Question

The flat-bed trailer carries two 1500-kg beams with the upper beam secured by a cable. The coefficients of static friction between the two beams and between the lower beam and the bed of the trailer are 0.25 and 0.30, respectively. Knowing that the load does not shift, determine(a) the maximum acceleration of the trailer and the corresponding tension in the cable, (b) the maximum deceleration of the trailer.

Answer 1

Answer:

a) a= 8.33 m/s²,    T = 12.495 N , b)    a = 2.45 m / s²

Explanation:

a) this is an exercise of Newton's second law. As the upper load is secured by a cable, it cannot be moved, so the lower load is determined by the maximum acceleration.

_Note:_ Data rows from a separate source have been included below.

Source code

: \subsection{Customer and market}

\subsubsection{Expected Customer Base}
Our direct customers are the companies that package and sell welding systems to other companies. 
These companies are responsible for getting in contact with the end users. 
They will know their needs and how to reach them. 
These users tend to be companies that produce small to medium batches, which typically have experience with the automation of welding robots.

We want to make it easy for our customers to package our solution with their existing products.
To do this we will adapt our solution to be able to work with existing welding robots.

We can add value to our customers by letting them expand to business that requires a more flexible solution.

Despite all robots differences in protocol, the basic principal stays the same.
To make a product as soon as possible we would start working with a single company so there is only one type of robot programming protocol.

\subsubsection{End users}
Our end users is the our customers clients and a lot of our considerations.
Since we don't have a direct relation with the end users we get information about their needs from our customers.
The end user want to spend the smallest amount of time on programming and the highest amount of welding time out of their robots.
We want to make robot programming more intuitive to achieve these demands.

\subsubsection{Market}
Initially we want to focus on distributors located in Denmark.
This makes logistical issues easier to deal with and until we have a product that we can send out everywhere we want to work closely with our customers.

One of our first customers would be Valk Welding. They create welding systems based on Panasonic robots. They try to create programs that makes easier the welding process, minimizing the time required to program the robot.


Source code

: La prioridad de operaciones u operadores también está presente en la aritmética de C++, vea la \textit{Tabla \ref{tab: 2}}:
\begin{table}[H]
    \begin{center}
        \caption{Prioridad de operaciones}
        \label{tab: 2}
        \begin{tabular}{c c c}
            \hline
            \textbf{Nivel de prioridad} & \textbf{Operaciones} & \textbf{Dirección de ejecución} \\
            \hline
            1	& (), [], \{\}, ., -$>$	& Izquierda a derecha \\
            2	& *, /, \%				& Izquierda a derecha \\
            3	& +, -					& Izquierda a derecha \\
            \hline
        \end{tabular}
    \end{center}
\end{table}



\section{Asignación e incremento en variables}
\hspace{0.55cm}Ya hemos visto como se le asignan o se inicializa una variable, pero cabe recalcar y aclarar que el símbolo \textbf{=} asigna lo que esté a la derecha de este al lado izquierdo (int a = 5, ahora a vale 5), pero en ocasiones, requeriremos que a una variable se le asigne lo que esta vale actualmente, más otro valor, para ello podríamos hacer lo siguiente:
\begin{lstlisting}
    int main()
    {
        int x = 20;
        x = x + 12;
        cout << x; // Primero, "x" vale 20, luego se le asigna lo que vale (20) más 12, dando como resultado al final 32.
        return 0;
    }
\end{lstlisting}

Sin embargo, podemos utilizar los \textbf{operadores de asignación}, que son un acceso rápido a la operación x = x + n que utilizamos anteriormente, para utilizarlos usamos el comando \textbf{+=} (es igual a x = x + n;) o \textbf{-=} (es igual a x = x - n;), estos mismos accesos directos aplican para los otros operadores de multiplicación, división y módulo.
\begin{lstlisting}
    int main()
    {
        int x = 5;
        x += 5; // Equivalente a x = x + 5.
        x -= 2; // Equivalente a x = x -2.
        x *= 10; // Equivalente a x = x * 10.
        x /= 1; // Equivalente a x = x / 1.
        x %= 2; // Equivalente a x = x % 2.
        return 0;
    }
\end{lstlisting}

We apply Newton's second law to the lower charge

            fr₁ + fr₂ = ma

The equation for the force of friction is

          fr = μ N

Y Axis

         N - W₁ –W₂ = 0

         N = W₁ + W₂

         N = (m₁ + m₂) g

Since the beams are the same, it has the same mass

        N = 2 m g

We replace

           μ₁ 2mg + μ₂ mg = m a

          a = (2μ₁ + μ₂) g

          a = (2 0.30 + 0.25) 9.8

          a= 8.33 m/s²

Let's look for cable tension with beam 2

          T = m₂ a

          T = 1500 8.33

          T = 12.495 N

b) For maximum deceleration the cable loses tension (T = 0 N), so as this beam has less friction is the one that will move first, we are assuming that the rope is horizontal

           fr = m₂ a₂

           N- w₂ = 0

          N = W₂ = mg

          μ₂ mg = m a₂

          a = μ₂ g

          a = 0.25 9.8

          a = 2.45 m / s²